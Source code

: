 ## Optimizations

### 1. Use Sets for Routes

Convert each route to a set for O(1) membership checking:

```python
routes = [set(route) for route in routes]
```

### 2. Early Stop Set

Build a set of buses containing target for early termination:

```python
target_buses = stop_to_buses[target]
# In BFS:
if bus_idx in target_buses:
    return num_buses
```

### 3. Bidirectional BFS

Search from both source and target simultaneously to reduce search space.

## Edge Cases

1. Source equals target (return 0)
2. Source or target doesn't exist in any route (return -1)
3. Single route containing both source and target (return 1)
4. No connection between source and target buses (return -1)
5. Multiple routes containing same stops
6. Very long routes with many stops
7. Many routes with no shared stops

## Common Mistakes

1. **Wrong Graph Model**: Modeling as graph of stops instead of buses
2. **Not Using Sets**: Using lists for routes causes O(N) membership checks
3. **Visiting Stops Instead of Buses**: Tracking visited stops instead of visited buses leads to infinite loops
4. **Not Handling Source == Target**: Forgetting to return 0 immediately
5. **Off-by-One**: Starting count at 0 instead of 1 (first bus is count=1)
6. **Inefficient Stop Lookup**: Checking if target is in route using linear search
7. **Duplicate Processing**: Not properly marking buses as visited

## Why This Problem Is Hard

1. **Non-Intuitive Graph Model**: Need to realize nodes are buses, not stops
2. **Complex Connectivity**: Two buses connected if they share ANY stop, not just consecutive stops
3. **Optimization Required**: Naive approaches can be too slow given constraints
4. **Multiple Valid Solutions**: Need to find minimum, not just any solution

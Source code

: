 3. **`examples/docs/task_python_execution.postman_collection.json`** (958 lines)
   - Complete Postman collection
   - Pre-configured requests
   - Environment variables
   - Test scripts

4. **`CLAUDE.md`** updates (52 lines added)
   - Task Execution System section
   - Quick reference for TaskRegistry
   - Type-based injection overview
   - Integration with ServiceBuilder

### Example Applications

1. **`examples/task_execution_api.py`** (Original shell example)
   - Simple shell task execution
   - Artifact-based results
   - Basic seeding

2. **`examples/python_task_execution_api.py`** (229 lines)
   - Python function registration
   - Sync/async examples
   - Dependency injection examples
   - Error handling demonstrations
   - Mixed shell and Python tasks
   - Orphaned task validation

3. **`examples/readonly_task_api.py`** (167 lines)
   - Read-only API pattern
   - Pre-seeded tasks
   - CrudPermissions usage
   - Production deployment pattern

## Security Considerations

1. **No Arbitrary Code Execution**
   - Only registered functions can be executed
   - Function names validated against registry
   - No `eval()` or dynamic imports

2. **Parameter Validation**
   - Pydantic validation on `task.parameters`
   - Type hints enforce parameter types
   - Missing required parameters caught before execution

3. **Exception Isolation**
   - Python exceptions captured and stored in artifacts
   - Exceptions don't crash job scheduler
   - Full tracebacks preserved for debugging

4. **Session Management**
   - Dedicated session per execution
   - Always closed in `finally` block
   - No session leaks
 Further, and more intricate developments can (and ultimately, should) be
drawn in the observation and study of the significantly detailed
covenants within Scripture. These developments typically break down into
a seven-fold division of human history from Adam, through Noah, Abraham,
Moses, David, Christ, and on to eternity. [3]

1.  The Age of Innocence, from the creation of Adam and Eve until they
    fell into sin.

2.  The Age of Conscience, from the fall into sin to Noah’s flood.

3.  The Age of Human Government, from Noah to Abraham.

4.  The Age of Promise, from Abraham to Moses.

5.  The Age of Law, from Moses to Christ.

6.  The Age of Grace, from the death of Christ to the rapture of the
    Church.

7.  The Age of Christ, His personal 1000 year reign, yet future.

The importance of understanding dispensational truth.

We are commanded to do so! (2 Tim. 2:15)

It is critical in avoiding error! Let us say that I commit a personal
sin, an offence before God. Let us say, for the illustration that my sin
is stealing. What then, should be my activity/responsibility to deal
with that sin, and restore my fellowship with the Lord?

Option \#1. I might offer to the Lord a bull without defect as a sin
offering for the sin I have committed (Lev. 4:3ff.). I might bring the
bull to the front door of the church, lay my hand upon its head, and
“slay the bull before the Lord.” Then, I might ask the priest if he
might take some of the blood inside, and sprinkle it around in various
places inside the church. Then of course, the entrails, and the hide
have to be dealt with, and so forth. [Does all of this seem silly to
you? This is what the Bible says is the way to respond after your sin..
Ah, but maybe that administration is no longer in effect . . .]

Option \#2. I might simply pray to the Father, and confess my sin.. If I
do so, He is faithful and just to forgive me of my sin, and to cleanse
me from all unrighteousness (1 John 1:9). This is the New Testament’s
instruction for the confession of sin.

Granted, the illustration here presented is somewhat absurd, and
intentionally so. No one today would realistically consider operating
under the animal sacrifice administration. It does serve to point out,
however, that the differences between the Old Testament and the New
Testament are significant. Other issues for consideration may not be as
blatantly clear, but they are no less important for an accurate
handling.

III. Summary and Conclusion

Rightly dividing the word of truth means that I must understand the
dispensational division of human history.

• _Task to carry out_: Among the records above, find each line holding "membership" and list it.

• _Answer space_:
Convert each route to a set for O(1) membership checking:
2. **Not Using Sets**: Using lists for routes causes O(N) membership checks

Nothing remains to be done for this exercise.